Not sure if anyone here is doing agility anymore. There sure aren't too many posts in this forum! Here's a little action to lively up this place! Jinks is prepping for his first agility trial (USDAA) in early July. Prepping? How about cramming... I'm pretty sure we will not be ready, but I'm enjoying the challenge of trying to get some skills taught.

You can see this sequence has a nice amount of skills:

Offset bounce jump grid to triple stride collected jump
Wide weave entrance to a wrapped offside weave entrance
Sweeping tight turn through tire and over double to DW entrance
Collected turn after running DW
Table approaches and training
Off-line tunnel entries before last teeter
Plus- it uses my whole yard


----------



## kaslkaos (Jan 15, 2003)

Wow! Awesome, and I'm officially jealous--I don't have a backyard!!!
But awesome. Can me and Sonic come over to your house and play?
I'm planning on getting Sonic into agility (doing lots of pre-agility training now), but as you can see, my current dog is not a gsd, so not sure if that counts.
But I LOVE seeing gsd's do agility. When I did agility with Dynamo (working line(?) gsd) she got stared at like she was from the moon, first, because they were afraid she'd eat their fluffy collies (now I have a fluffy collie so I can say that), and second, they are so used to seeing badly bred awkward over-sized gsd that she blew their minds when she sprinted the course and cornered like a pro (yep, I miss you Dynamo).
Any hoo, I LOVED watching, your dog is fast and awesome, will love to see more, even if your dog and your backyard turns me green with envy.


----------



## Heartandsoul (Jan 5, 2012)

That was really fun to watch. I love the energy you share with each other.

My boy and I did took private lessons for a while and though we both liked it, that extra energy oomph just wasn't there except when going through the tunnel. Lol.
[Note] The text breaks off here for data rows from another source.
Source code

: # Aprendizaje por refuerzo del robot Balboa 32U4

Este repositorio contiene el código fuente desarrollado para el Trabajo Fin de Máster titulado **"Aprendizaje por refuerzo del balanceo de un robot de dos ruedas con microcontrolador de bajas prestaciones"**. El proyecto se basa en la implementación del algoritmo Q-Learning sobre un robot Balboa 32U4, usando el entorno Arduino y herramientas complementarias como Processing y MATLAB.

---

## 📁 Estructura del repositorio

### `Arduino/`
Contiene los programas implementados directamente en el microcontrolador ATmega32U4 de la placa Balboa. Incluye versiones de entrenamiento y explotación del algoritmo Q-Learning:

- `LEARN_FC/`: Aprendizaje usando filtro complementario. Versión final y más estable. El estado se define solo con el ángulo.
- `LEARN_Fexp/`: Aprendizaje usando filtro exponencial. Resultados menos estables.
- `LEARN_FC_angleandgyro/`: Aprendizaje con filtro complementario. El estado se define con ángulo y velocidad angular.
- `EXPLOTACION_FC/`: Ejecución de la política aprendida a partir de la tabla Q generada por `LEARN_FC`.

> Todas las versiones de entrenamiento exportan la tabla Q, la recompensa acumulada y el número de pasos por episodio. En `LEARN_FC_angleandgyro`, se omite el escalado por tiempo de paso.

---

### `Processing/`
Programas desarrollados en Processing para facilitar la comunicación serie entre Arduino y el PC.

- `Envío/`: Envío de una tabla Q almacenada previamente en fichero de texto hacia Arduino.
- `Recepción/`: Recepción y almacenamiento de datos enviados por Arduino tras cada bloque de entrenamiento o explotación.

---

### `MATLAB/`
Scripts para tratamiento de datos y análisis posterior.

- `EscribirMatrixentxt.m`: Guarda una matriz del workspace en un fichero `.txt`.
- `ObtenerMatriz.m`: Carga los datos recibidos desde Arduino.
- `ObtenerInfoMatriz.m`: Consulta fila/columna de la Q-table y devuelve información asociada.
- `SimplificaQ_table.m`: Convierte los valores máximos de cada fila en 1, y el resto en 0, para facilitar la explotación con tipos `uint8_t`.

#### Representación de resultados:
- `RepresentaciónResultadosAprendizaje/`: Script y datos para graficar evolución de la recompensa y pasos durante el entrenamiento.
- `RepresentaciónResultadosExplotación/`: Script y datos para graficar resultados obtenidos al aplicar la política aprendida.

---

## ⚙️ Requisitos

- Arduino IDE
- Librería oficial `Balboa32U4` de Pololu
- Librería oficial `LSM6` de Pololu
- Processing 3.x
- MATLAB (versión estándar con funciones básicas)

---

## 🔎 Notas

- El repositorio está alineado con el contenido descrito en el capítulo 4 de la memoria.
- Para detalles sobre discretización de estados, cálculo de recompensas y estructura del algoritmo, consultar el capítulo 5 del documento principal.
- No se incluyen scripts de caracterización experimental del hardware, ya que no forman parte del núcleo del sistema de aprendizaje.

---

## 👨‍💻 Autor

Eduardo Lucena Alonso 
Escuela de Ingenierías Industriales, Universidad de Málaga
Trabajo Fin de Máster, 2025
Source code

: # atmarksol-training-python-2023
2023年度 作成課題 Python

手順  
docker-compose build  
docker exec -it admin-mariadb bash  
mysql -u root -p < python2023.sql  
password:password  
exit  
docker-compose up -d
Good luck in July. Bet you both do great.


----------



## Jenny720 (Nov 21, 2014)

We do backyard agility with max and my daughter does private lessons with her chihuahua. Max loves agility and is super fast. I would like to try agility with him but he is dog reactive so im not to sure it is a sport we can do together. It's ashame though he is really good.


----------